These days we keep hearing about the disengaged workforce and the struggle to retain talent. Coupled with that, millennials are a growing segment of employees (by 2025 they will represent 75% of the global workforce) who are more demanding when it comes to job satisfaction. They are looking for meaningful work, flexibility and autonomy, and connection and mentoring.
While some may roll their eyes, the truth is, it’s bringing about a much needed change in company culture and the way we have thought traditionally thought about employees. For the longest time we functioned from a top down approach that primarily benefited the employer. Job seekers were in the weaker position, waiting on companies to give them a much coveted “job for life,”
But nowadays the gig economy is booming, and entrepreneurship is flourishing. Many people decided to create their own success, no longer satisfied with what companies had to offer. This has forced employers to rethink how they position themselves, as well as what opportunities for career development they offer.
A shift towards people enablement
As part of this, we have seen HR move towards the adoption of people enablement shifting from a hierarchical, non-agile approach, to empowering individuals and teams to develop and improve faster.
This means HR and the C-suite need to see employees – their people – as their strongest and most valuable asset. One that is immensely resourceful and can bring a lot to the business if they are invested in.
On a company-wide level, this means HR’s role is shifting from a process-driven one, to becoming more of a strategic adviser to the C-suite on how to create a holistic and long-lasting employee experience. This also means that the onus of career development is being removed from HR and placed in employees’ hands.
In the hierarchical model of the past, managers followed a top-down approach. They were tasked with telling individuals what to do and leading teams to success, but little focus was put on career development. A look at the Cambridge dictionary definition of manager reveals this dry, business approach:
Noun: someone whose job is to control or organize someone or something, esp. a business
Add to that the traditional performance review process – a formality designed to support compensation discussions – and it becomes clear that managers were not expected to support professional development; this was HR’s role. At best, someone with more experience might have “taught you” how to do your job, which is not very empowering.
If HR is going to drive People Enablement, this means teaching managers a whole new set of skills, including coaching techniques.
Why coaching techniques?
The premise of coaching is unlocking a person’s potential to maximize their own performance, rather than handing them solutions. When it comes to managers, this means they need to develop an approach to leading that combines a performance orientation with a responsibility for developing their team members to their fullest potential.

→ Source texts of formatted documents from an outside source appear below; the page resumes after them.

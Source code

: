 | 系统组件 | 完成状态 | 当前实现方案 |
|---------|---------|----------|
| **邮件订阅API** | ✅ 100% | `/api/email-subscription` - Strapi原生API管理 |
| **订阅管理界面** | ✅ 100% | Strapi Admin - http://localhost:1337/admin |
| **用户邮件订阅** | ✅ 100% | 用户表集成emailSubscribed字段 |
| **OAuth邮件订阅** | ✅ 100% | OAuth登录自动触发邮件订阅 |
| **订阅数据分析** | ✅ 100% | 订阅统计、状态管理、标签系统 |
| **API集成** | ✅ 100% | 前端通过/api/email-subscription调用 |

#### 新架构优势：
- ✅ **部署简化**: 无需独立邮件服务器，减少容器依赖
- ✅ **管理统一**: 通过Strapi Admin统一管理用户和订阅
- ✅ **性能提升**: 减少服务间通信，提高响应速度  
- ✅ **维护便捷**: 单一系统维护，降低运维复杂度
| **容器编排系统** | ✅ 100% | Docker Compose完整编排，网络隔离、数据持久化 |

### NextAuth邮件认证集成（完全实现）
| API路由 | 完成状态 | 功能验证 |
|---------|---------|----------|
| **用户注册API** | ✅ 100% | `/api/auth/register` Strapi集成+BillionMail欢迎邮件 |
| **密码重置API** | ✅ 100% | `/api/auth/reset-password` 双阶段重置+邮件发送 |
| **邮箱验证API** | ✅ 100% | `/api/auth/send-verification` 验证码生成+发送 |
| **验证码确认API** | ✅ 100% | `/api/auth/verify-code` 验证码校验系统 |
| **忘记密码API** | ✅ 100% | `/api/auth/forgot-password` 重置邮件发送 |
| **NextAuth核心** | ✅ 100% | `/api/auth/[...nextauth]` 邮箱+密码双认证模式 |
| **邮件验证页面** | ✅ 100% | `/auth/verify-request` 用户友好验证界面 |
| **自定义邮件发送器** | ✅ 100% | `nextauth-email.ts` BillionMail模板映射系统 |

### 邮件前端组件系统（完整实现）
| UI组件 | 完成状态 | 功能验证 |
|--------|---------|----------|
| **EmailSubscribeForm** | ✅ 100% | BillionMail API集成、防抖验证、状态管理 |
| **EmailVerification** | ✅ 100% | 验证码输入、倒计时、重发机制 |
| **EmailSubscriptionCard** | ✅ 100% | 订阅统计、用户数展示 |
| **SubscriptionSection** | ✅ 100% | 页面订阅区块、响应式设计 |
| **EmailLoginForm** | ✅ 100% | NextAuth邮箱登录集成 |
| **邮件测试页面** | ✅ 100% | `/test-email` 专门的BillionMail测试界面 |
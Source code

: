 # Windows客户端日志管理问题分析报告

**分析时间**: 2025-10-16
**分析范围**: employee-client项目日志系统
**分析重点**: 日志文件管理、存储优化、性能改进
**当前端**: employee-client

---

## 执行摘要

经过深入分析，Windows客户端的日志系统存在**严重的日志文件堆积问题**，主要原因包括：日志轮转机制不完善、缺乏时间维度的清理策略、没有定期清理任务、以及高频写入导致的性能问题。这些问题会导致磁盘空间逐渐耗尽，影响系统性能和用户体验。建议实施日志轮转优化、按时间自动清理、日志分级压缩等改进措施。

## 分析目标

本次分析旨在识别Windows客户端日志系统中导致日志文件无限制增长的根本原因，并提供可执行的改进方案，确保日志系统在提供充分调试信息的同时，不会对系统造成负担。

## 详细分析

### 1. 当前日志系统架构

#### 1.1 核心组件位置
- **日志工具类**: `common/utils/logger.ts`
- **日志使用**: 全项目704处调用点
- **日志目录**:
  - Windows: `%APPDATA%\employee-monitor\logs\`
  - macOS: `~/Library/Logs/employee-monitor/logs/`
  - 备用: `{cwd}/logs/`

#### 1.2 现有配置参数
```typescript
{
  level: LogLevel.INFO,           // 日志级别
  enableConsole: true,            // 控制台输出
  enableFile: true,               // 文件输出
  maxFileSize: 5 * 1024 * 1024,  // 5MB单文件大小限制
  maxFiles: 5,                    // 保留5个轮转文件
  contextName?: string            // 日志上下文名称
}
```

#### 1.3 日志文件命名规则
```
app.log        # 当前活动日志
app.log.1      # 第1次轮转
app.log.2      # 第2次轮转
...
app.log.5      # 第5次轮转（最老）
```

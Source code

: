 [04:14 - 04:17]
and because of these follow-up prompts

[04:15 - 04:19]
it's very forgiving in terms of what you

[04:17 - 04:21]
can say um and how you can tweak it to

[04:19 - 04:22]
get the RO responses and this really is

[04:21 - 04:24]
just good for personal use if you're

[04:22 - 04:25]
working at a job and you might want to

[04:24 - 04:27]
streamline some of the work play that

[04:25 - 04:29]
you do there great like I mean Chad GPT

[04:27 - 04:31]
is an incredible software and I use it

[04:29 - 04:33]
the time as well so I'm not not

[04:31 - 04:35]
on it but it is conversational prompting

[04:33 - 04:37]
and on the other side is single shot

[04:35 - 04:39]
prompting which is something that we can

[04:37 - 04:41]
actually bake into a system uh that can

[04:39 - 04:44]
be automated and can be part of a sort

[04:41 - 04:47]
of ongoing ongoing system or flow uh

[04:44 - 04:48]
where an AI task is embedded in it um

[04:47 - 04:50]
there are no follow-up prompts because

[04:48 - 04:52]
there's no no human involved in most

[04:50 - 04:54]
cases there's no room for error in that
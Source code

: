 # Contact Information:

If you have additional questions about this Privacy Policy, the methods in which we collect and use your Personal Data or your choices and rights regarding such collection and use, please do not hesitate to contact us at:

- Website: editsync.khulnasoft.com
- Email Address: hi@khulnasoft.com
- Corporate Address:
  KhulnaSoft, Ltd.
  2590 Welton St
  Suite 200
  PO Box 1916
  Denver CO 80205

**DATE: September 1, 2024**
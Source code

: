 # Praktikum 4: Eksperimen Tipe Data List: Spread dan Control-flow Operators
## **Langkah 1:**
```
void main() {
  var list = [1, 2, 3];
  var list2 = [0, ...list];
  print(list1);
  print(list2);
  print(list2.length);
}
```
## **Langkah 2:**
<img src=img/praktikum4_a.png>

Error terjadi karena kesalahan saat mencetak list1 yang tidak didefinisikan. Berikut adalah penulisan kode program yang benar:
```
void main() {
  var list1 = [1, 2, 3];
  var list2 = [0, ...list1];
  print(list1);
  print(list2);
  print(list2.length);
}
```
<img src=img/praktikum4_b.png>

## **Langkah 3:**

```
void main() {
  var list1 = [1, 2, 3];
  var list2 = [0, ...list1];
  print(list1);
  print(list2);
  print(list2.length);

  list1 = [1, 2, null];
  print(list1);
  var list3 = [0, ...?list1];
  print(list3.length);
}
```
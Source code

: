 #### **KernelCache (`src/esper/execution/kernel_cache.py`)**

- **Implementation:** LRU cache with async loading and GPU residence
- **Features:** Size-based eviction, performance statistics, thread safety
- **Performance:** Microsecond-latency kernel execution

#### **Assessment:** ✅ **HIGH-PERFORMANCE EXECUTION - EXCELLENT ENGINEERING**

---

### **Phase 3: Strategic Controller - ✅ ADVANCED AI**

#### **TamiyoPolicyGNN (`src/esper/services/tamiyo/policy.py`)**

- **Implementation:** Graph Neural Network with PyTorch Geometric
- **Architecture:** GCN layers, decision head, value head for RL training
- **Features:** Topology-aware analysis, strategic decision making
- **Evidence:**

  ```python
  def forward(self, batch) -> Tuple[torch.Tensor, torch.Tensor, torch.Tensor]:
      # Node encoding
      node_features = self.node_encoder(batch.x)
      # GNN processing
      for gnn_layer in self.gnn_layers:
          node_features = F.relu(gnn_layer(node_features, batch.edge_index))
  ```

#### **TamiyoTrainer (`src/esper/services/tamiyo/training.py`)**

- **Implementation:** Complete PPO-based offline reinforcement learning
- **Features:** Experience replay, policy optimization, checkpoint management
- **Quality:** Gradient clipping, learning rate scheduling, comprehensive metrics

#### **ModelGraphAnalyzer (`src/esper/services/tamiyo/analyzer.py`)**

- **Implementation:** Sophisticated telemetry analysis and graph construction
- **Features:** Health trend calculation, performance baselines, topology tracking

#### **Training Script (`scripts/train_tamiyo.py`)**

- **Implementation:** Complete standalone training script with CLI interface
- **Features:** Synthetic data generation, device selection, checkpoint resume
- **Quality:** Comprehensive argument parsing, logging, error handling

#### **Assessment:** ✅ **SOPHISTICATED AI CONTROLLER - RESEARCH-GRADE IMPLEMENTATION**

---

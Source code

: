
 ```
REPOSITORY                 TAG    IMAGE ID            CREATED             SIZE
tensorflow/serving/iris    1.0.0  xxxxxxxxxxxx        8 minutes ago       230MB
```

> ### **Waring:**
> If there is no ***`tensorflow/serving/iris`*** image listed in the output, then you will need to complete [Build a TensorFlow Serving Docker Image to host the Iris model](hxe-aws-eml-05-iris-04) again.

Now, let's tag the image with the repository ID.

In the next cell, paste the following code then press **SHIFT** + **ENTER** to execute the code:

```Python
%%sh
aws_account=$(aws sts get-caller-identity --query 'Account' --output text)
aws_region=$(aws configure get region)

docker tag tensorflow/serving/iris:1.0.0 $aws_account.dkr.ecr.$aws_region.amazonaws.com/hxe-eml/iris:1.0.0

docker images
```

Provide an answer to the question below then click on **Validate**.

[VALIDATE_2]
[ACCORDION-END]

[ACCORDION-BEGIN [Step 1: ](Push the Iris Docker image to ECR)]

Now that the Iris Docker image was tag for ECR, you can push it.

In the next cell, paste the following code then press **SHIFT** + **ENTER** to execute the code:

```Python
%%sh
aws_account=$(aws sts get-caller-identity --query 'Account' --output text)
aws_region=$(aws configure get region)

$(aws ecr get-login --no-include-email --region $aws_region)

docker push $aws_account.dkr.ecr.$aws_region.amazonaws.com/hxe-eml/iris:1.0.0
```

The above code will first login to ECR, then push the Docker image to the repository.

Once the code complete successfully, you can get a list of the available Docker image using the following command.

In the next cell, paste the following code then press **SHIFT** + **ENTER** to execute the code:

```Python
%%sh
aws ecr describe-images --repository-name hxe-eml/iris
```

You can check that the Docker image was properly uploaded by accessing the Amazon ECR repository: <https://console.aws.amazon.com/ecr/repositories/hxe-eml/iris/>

When done right, applying coaching skills in the workplace also supports greater employee engagement. According to a survey by HCI and the International Coach Federation, organizations with strong coaching cultures benefit from more highly engaged employees (62% in strong coaching cultures compared to 50% in other organizations).
Article Continues Below
What does your company know about Employee Experience?
It is often more motivating when you’re empowered to bring your expertise to a situation, rather than to be told what to do. However in a study undertaken by Professor Julia Milner of EDHEC, research shows that most managers don’t understand what coaching is, yet alone know how to use these skills.
Management skills to master
How can companies and HR, better support managers to become coaches at work? The key is to focus on training certain leadership skills, enabling managers to bring coaching techniques into their role. According to Professor Milner’s research, there are nine leadership skills managers need to master:
- Giving feedback
- Assisting with goal setting
- Showing empathy
- Letting the coachee arrive at their own solution
- Recognizing and pointing out strengths
- Providing structure
- Encouraging a solution-focused approach
One approach would be to send managers to take foundational coaching courses, or have a portion of their training allowance allocated to that. But not all of the skills above need to be taught under the specific umbrella of “coaching,” HR can also support with internal programs.
For example, if HR is developing a culture of feedback within the organization this is a perfect opportunity to make managers champions. Start by teaching them how to give feedback so they feel better equipped to have those conversations with their direct reports.
A culture of feedback also supports a culture of recognition. Ensure all employees are encouraged to share praise with one another, with managers once again acting as champions and role-models to others. These simple tactics should help increase the trust between managers & their direct reports, opening the path for conversations around professional development and supporting a transition into more of a coaching style of leadership.
Ultimately the key is a shift in mindset that needs to be driven by the C-suite, led by HR, and brought to life by managers. We need to believe that putting people first is the only sustainable way to grow business, and ensure companies stay relevant. And that by doing so we will be able to re-engage the contemporary workforce, empowering them to find renewed purpose in their roles and careers.
HR’s responsibility is to place increasing focus on the development of soft and people skills in the workplace. Ensure first-time managers have the proper training in place, recruit people with the soft-skills who will be able to drive this style of leadership, and re-consider who gets promoted into leadership roles based on their people skills, not just on competencies in their specific field of work.